Researchers believe that this charge may come from the difference in electric potential that exists between metal ions within the nodules. This then leads to a redistribution of electrons, according to the study.
Polymetallic nodules like these are common on the so-called ocean's abyssal plains – flat regions of the seafloor between 3,000 and 6,000 metres (10,000 and 20,000 feet) below the ocean surface, as Live Sciencenotes.
They predominantly consist of iron and manganese oxides, but they also contain metals including cobalt, nickel and lithium.
In addition, they feature rare earth elements, such as cerium, that are essential components of electronics and low-carbon technologies.
Sweetman and his fellow biochemists, originally set out to study the potential impact on the seafloor ecosystem of mining these nodules in the CCZ – an abyssal plain which spans some 4.5 million square kilometres (1.7 million square miles) between Hawaii and Mexico.
In order to carry out their assessment, the team measured changes in oxygen concentrations using special experimental chambers positioned at multiple locations.
Typically, the deeper you go in the ocean, the more oxygen levels drop. This is because less light is available, meaning there are fewer photosynthetic organisms and therefore lower oxygen production.
And yet, instead of the expected decrease in oxygen, the data showed steady emissions from the seabed.
This extraordinary discovery undercuts the long-held belief that Earth's oxygen is only naturally produced through photosynthesis (and, to a far lesser extent, oxidising ammonia).
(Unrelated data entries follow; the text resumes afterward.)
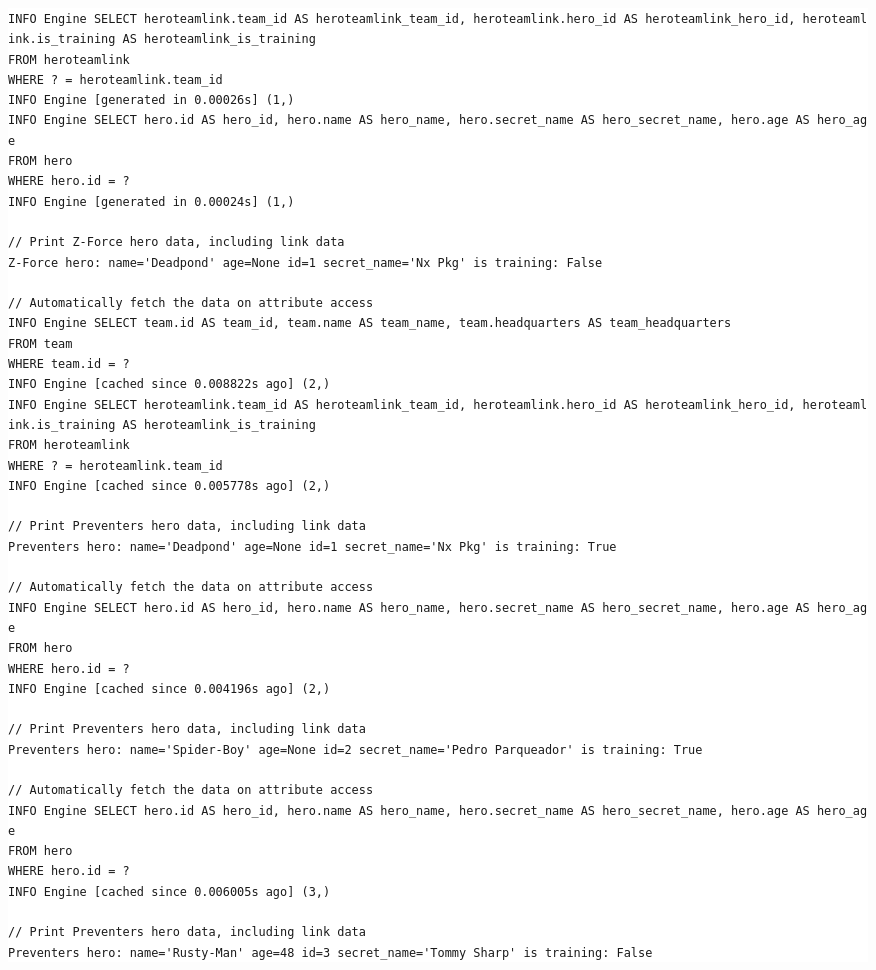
 ```console
INFO Engine SELECT heroteamlink.team_id AS heroteamlink_team_id, heroteamlink.hero_id AS heroteamlink_hero_id, heroteamlink.is_training AS heroteamlink_is_training
FROM heroteamlink
WHERE ? = heroteamlink.team_id
INFO Engine [generated in 0.00026s] (1,)
INFO Engine SELECT hero.id AS hero_id, hero.name AS hero_name, hero.secret_name AS hero_secret_name, hero.age AS hero_age
FROM hero
WHERE hero.id = ?
INFO Engine [generated in 0.00024s] (1,)

// Print Z-Force hero data, including link data
Z-Force hero: name='Deadpond' age=None id=1 secret_name='Nx Pkg' is training: False

// Automatically fetch the data on attribute access
INFO Engine SELECT team.id AS team_id, team.name AS team_name, team.headquarters AS team_headquarters
FROM team
WHERE team.id = ?
INFO Engine [cached since 0.008822s ago] (2,)
INFO Engine SELECT heroteamlink.team_id AS heroteamlink_team_id, heroteamlink.hero_id AS heroteamlink_hero_id, heroteamlink.is_training AS heroteamlink_is_training
FROM heroteamlink
WHERE ? = heroteamlink.team_id
INFO Engine [cached since 0.005778s ago] (2,)

// Print Preventers hero data, including link data
Preventers hero: name='Deadpond' age=None id=1 secret_name='Nx Pkg' is training: True

// Automatically fetch the data on attribute access
INFO Engine SELECT hero.id AS hero_id, hero.name AS hero_name, hero.secret_name AS hero_secret_name, hero.age AS hero_age
FROM hero
WHERE hero.id = ?
INFO Engine [cached since 0.004196s ago] (2,)

// Print Preventers hero data, including link data
Preventers hero: name='Spider-Boy' age=None id=2 secret_name='Pedro Parqueador' is training: True

// Automatically fetch the data on attribute access
INFO Engine SELECT hero.id AS hero_id, hero.name AS hero_name, hero.secret_name AS hero_secret_name, hero.age AS hero_age
FROM hero
WHERE hero.id = ?
INFO Engine [cached since 0.006005s ago] (3,)

// Print Preventers hero data, including link data
Preventers hero: name='Rusty-Man' age=48 id=3 secret_name='Tommy Sharp' is training: False
```

</div>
As a result, scientists are having to rethink how life began on Earth some 3.7 billion years ago.
Polymetallic nodules reportedly grow about two millimetres every million years (DeepCCZ expedition)
"For aerobic life to begin on the planet, there has to be oxygen and our understanding has been that Earth's oxygen supply began with photosynthetic organisms," Sweetman explained.
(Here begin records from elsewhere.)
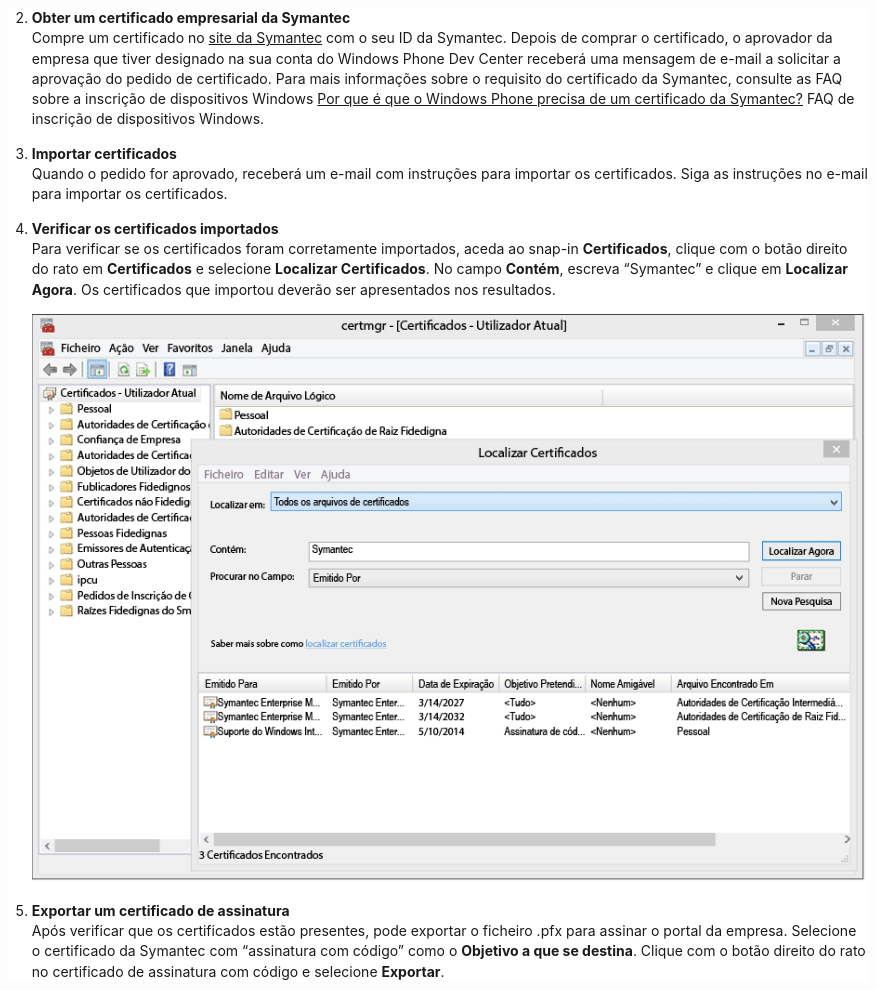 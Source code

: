 2. **Obter um certificado empresarial da Symantec**<br>
  Compre um certificado no [site da Symantec](http://go.microsoft.com/fwlink/?LinkId=268441) com o seu ID da Symantec. Depois de comprar o certificado, o aprovador da empresa que tiver designado na sua conta do Windows Phone Dev Center receberá uma mensagem de e-mail a solicitar a aprovação do pedido de certificado. Para mais informações sobre o requisito do certificado da Symantec, consulte as FAQ sobre a inscrição de dispositivos Windows [Por que é que o Windows Phone precisa de um certificado da Symantec?](https://technet.microsoft.com/en-us/library/dn764959.aspx#BKMK_Symantec) FAQ de inscrição de dispositivos Windows.

3.  **Importar certificados**<br>
    Quando o pedido for aprovado, receberá um e-mail com instruções para importar os certificados. Siga as instruções no e-mail para importar os certificados.

4.  **Verificar os certificados importados**<br>
    Para verificar se os certificados foram corretamente importados, aceda ao snap-in **Certificados**, clique com o botão direito do rato em **Certificados** e selecione **Localizar Certificados**. No campo **Contém**, escreva “Symantec” e clique em **Localizar Agora**. Os certificados que importou deverão ser apresentados nos resultados.

    ![Localizar o certificado da Symantec](./media/wit.gif)

5. **Exportar um certificado de assinatura**<br>
    Após verificar que os certificados estão presentes, pode exportar o ficheiro .pfx para assinar o portal da empresa. Selecione o certificado da Symantec com “assinatura com código” como o **Objetivo a que se destina**. Clique com o botão direito do rato no certificado de assinatura com código e selecione **Exportar**.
"But we now know that there is oxygen produced in the deep sea, where there is no light. I think we therefore need to revisit questions like: where could aerobic life have begun?"
In addition, his team’s findings raise new concerns about the mining of polymetallic nodules, given that these could represent a vital source of oxygen for deep-sea ecosystems.
"Through this discovery, we have generated many unanswered questions,” Sweetman concluded.
“And I think we have a lot to think about in terms of how we mine these modules, which are effectively batteries in a rock."